Quite a stir was caused last year when McDonald’s quietly opened in Cusco’s Plaza de Armas, the historic centre of the imperial capital of the Inca Empire – the Wajaypata square.

Cuscos historic plaza

Cusco's historic plaza

According to the South American Explorers Clubhouse, who spoke with Barbara Drake, “they sort of snuck in, there wasn’t any word about it”.

This tourist paid the same for a Big Mac and North American fries as he would have a local food in a fine seated restaurant

This tourist paid the same for a Big Mac and North American fries as he would have a local food in a fine seated restaurant

Some people were aghast. An American fast food franchise in what is undoubtedly one of the most historic city centres in the world, and to others somewhat of a spiritual hub. Starbucks didn’t last long in China’s Forbidden City, so should McDonald’s in Cusco?

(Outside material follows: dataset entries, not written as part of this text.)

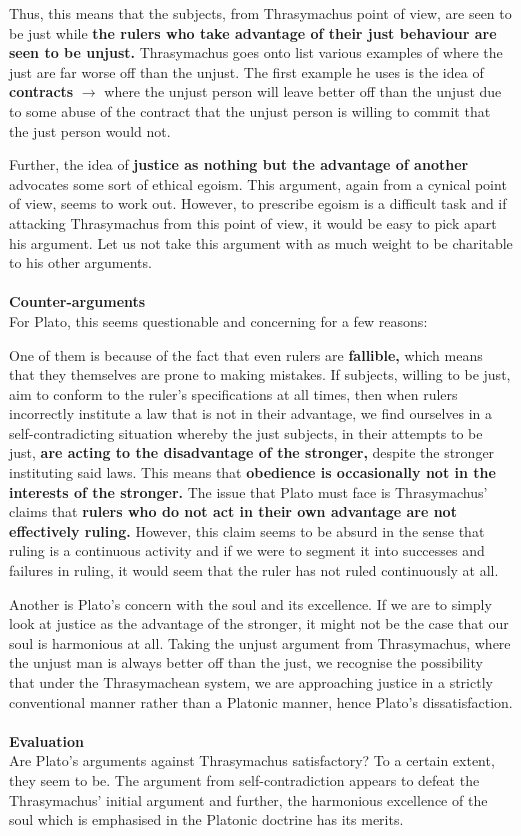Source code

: \documentclass[12pt, letterpaper]{article}
\begin{document}
Thus, this means that the subjects, from Thrasymachus point of view, are seen to be just while \textbf{the rulers who take advantage of their just behaviour are seen to be unjust.} Thrasymachus goes onto list various examples of where the just are far worse off than the unjust. The first example he uses is the idea of \textbf{contracts} $\rightarrow$ where the unjust person will leave better off than the unjust due to some abuse of the contract that the unjust person is willing to commit that the just person would not.

Further, the idea of \textbf{justice as nothing but the advantage of another} advocates some sort of ethical egoism. This argument, again from a cynical point of view, seems to work out. However, to prescribe egoism is a difficult task and if attacking Thrasymachus from this point of view, it would be easy to pick apart his argument. Let us not take this argument with as much weight to be charitable to his other arguments. \\\\
\textbf{Counter-arguments}\\
For Plato, this seems questionable and concerning for a few reasons:

One of them is because of the fact that even rulers are \textbf{fallible,} which means that they themselves are prone to making mistakes. If subjects, willing to be just, aim to conform to the ruler's specifications at all times, then when rulers incorrectly institute a law that is not in their advantage, we find ourselves in a self-contradicting situation whereby the just subjects, in their attempts to be just, \textbf{are acting to the disadvantage of the stronger,} despite the stronger instituting said laws. This means that \textbf{obedience is occasionally not in the interests of the stronger.} The issue that Plato must face is Thrasymachus' claims that \textbf{rulers who do not act in their own advantage are not effectively ruling.} However, this claim seems to be absurd in the sense that ruling is a continuous activity and if we were to segment it into successes and failures in ruling, it would seem that the ruler has not ruled continuously at all.

Another is Plato's concern with the soul and its excellence. If we are to simply look at justice as the advantage of the stronger, it might not be the case that our soul is harmonious at all. Taking the unjust argument from Thrasymachus, where the unjust man is always better off than the just, we recognise the possibility that under the Thrasymachean system, we are approaching justice in a strictly conventional manner rather than a Platonic manner, hence Plato's dissatisfaction.  \\\\
\textbf{Evaluation}\\
Are Plato's arguments against Thrasymachus satisfactory? To a certain extent, they seem to be. The argument from self-contradiction appears to defeat the Thrasymachus' initial argument and further, the harmonious excellence of the soul which is emphasised in the Platonic doctrine has its merits.
\end{document}
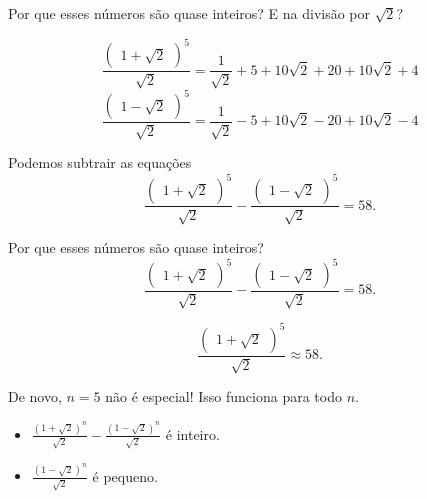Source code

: \documentclass[aspectratio=169, handout]{beamer}
\begin{document}
\begin{frame}{Por que esses números são quase inteiros?}
	E na divisão por $\sqrt{2}$?

	\pause
	\[
		\frac{\begin{pmatrix}1+\sqrt{2}\end{pmatrix}^5}{\sqrt{2}} = \frac{1}{\sqrt{2}} + 5 + 10\sqrt{2} + 20 + 10\sqrt{2} + 4
	\]
	\[
		\frac{\begin{pmatrix}1-\sqrt{2}\end{pmatrix}^5}{\sqrt{2}} = \frac{1}{\sqrt{2}} - 5 + 10\sqrt{2} - 20 + 10\sqrt{2} - 4
	\]

	\pause Podemos subtrair as equações \[
		\frac{\begin{pmatrix} 1+\sqrt{2} \end{pmatrix}^5}{\sqrt{2}} - \frac{\begin{pmatrix} 1 - \sqrt{2} \end{pmatrix}^5}{\sqrt{2}} = 58.
	\]
\end{frame}

\begin{frame}{Por que esses números são quase inteiros?}
	\[
		\frac{\begin{pmatrix} 1+\sqrt{2} \end{pmatrix}^5}{\sqrt{2}} - \frac{\begin{pmatrix} 1 - \sqrt{2} \end{pmatrix}^5}{\sqrt{2}} = 58.
	\]

	\pause \[
		\frac{\begin{pmatrix} 1+\sqrt{2} \end{pmatrix}^5}{\sqrt{2}} \approx 58.
	\]


	\pause De novo, $n = 5$ não é especial! Isso funciona para todo $n$.

	\begin{itemize}
		\item $\frac{(1+\sqrt{2})^n}{\sqrt{2}} - \frac{(1-\sqrt{2})^n}{\sqrt{2}}$ é inteiro.
		\item $\frac{(1-\sqrt{2})^n}{\sqrt{2}}$ é pequeno.
	\end{itemize}
\end{frame}
\end{document}
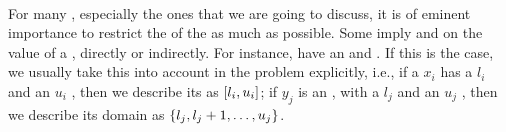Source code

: \begin{definition}
\paragraph{}
For many , especially the ones that we are going to discuss, it is of eminent importance to restrict the  of the  as much as possible. Some  imply  and  on the value of a , directly or indirectly. For instance,  have an  and . If this is the case, we usually take this into account in the problem  explicitly, i.e., if a  $x_i$ has a  $l_i$ and an  $u_i$ , then we describe its  as $\left[ l_i,u_i \right]$; if $y_j$ is an , with a  $l_j$ and an  $u_j$ , then we describe its domain as $\left\{ l_j,l_j+1,\ldots,u_j \right\}$.


\end{definition}
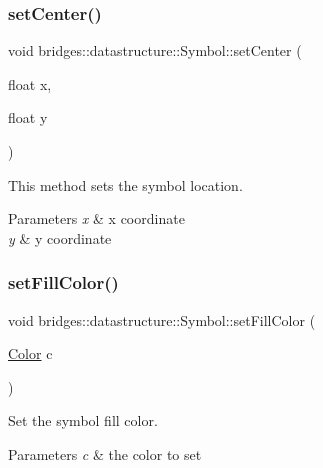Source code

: \subsubsection{\texorpdfstring{set\+Center()}{setCenter()}}
{\footnotesize\ttfamily void bridges\+::datastructure\+::\+Symbol\+::set\+Center (\begin{DoxyParamCaption}\item[{float}]{x,  }\item[{float}]{y }\end{DoxyParamCaption})\hspace{0.3cm}{\ttfamily [inline]}}



This method sets the symbol location. 


\begin{DoxyParams}{Parameters}
{\em x} & x coordinate \\
\hline
{\em y} & y coordinate \\
\hline
\end{DoxyParams}
\mbox{\label{classbridges_1_1datastructure_1_1_symbol_a3019a17458fe5f0381cfd611338af6f7}} 
\subsubsection{\texorpdfstring{set\+Fill\+Color()}{setFillColor()}\hspace{0.1cm}{\footnotesize\ttfamily [1/2]}}
{\footnotesize\ttfamily void bridges\+::datastructure\+::\+Symbol\+::set\+Fill\+Color (\begin{DoxyParamCaption}\item[{\hyperlink{classbridges_1_1datastructure_1_1_color}{Color}}]{c }\end{DoxyParamCaption})\hspace{0.3cm}{\ttfamily [inline]}}



Set the symbol fill color. 


\begin{DoxyParams}{Parameters}
{\em c} & the color to set \\
\hline
\end{DoxyParams}
\mbox{\label{classbridges_1_1datastructure_1_1_symbol_ad7b92720fe76b59f1922fe25c967f442}} 
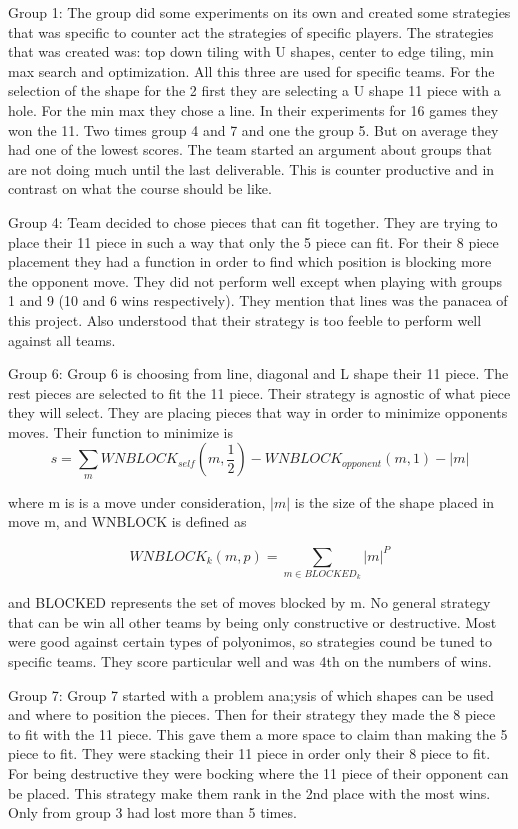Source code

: Group 1:
The group did some experiments on its own and created some strategies that was
specific to counter act the strategies of specific players. The strategies that
was created was: top down tiling with U shapes, center to edge tiling, min max 
search and optimization. All this three are used for specific teams. For the 
selection of the shape for the 2 first they are selecting a U shape 11 piece with
a hole. For the min max they chose a line. In their experiments for 16 games they
won the 11. Two times group 4 and 7 and one the group 5. But on average they had
one of the lowest scores. The team started an argument about groups that are not 
doing much until the last deliverable. This is counter productive and in contrast
on what the course should be like.

Group 4:
Team decided to chose pieces that can fit together. They are trying to place their 
11 piece in such a way that only the 5 piece can fit. For their 8 piece placement 
they had a function in order to find which position is blocking more the opponent
move. They did not perform well except when playing with groups 1 and 9 (10 and 6
wins respectively). They mention that lines was the panacea of this project. Also
understood that their strategy is too feeble to perform well against all teams.

Group 6:
Group 6 is choosing from line, diagonal and L shape their 11 piece. The rest 
pieces are selected to fit the 11 piece. Their strategy is agnostic of what piece
they will select. They are placing pieces that way in order to minimize opponents 
moves. Their function to minimize is 
\begin{equation*}
s = \sum\limits_mWNBLOCK_{self}(m,\frac{1}{2}) - WNBLOCK_{opponent}(m,1) - \lvert m\rvert
\end{equation*}

where m is is a move under consideration, $\lvert m\rvert$ is the size of the shape placed in 
move m, and WNBLOCK is defined as

\begin{equation*}
WNBLOCK_k(m,p) = \sum\limits_{m \in BLOCKED_k} \lvert m\rvert^P
\end{equation*}

and BLOCKED represents the set of moves blocked by m. No general strategy that 
can be win all other teams by being only constructive or destructive. Most were
good against certain types of polyonimos, so strategies cound be tuned to specific 
teams. They score particular well and was 4th on the numbers of wins. 

Group 7:
Group 7 started with a problem ana;ysis of which shapes can be used and where to 
position the pieces. Then for their strategy they made the 8 piece to fit with 
the 11 piece. This gave them a more space to claim than making the 5 piece to fit.
They were stacking their 11 piece in order only their 8 piece to fit. For being
destructive they were bocking where the 11 piece of their opponent can be placed.
This strategy make them rank in the 2nd place with the most wins. Only from group
3 had lost more than 5 times.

Of those people I spoke to, or who commented on my blog, or the blogs of others, the most support McDonald’s could muster was “it’s great that the economy is expanding and a big chain wants to come here… but it should not be in the Plaza de Armas”.

Personally, I avoid the plaza most of my time in Cusco, I can’t afford to eat in many of the restaurants there. How foreigners who can afford the prices pass up all that fancy Nova Andina stuff and go to McDonald’s is beyond me.

Cafe Ayllu

Cafe Ayllu

Passions continued to run high when it was announced that a local legend, the Ayllu coffee house that had been a favourite with travellers and locals for years, was to be closed so that a Starbucks could be opened in its place.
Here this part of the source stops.